I know what book is now going on my reading list.
It also seemed that at that time during the mid 90s, Hollywood was really holding up developmentally delayed or pre-adolescent narrators as icons of purity, honesty and virtue.
Mr. Groom sounds like he's got some 'nards, though. I might have to give him a second chance.
"1776, released today, is about the darkest year in American history. It is filled with military mistakes and the heroism of ragtag rebels. McCullough, always careful to stick to the past, draws no comparisons with the war in Iraq. But many readers will be prompted to think about our soldiers, then and now."
Plus the article title says the book is a "timely" history lesson.

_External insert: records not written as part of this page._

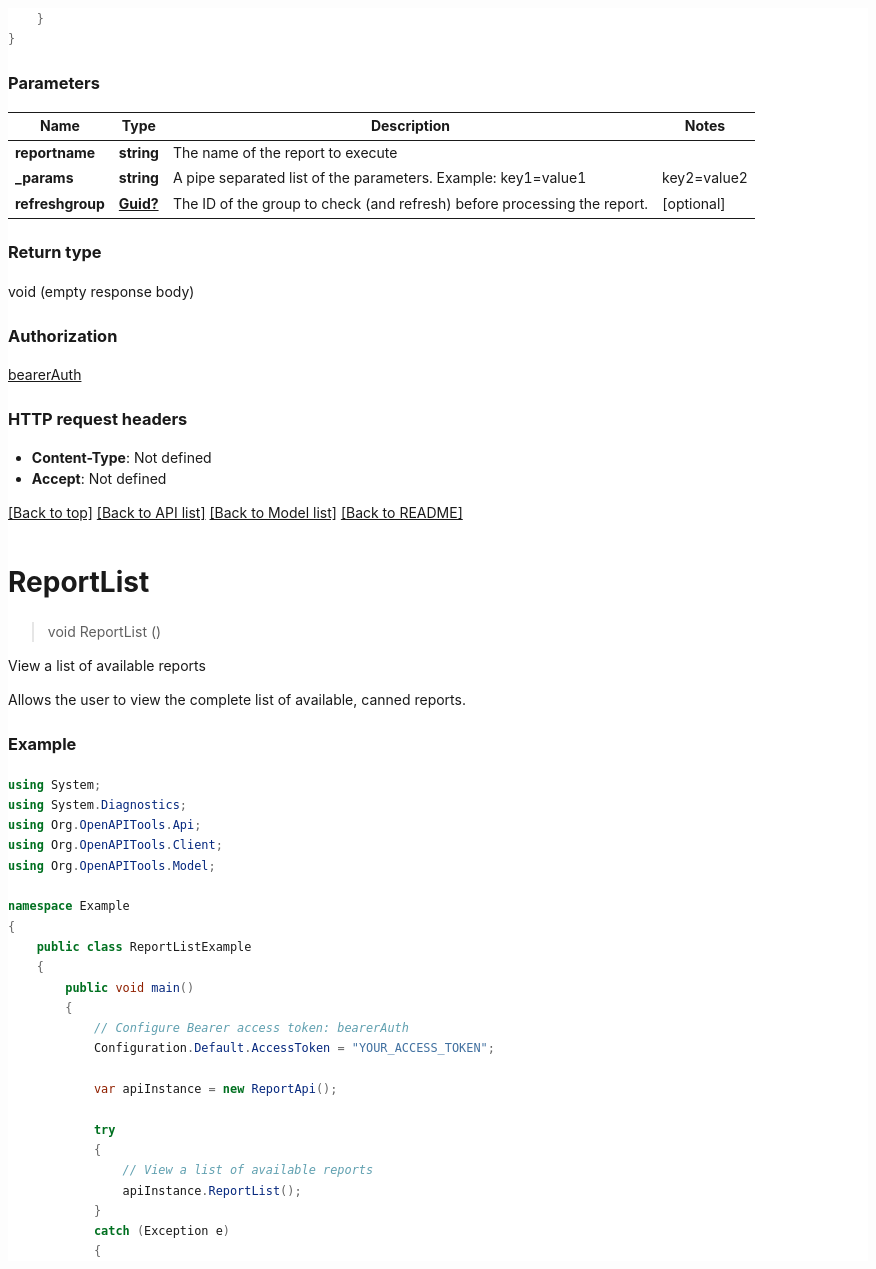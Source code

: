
 ```csharp
    }
}
```

### Parameters

Name | Type | Description  | Notes
------------- | ------------- | ------------- | -------------
 **reportname** | **string**| The name of the report to execute | 
 **_params** | **string**| A pipe separated list of the parameters. Example: key1&#x3D;value1|key2&#x3D;value2|key3&#x3D;value3 | [optional] 
 **refreshgroup** | [**Guid?**](.md)| The ID of the group to check (and refresh) before processing the report. | [optional] 

### Return type

void (empty response body)

### Authorization

[bearerAuth](../README.md#bearerAuth)

### HTTP request headers

 - **Content-Type**: Not defined
 - **Accept**: Not defined

[[Back to top]](#) [[Back to API list]](../README.md#documentation-for-api-endpoints) [[Back to Model list]](../README.md#documentation-for-models) [[Back to README]](../README.md)

<a name="reportlist"></a>
# **ReportList**
> void ReportList ()

View a list of available reports

Allows the user to view the complete list of available, canned reports.

### Example
```csharp
using System;
using System.Diagnostics;
using Org.OpenAPITools.Api;
using Org.OpenAPITools.Client;
using Org.OpenAPITools.Model;

namespace Example
{
    public class ReportListExample
    {
        public void main()
        {
            // Configure Bearer access token: bearerAuth
            Configuration.Default.AccessToken = "YOUR_ACCESS_TOKEN";

            var apiInstance = new ReportApi();

            try
            {
                // View a list of available reports
                apiInstance.ReportList();
            }
            catch (Exception e)
            {
```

He also wrote a great book about the Ypes campaign in WWI. I enjoyed it.
Moral equivalency is standard operating procedure for the left. It's the only way they can sleep at night after supporting totalitarian communist regimes that killed over 100 million civilians in a single century and still stand with murderous totalitarian dictators against the United States.
The book is really, really different from the movie. It's been a very long time since I read it, but I remember that the relationship with Jenny is completely different. He gropes her at the movie theater and after that she hardly talks to him. They weren't childhood friends. The book is not nearly as sappy as the movie.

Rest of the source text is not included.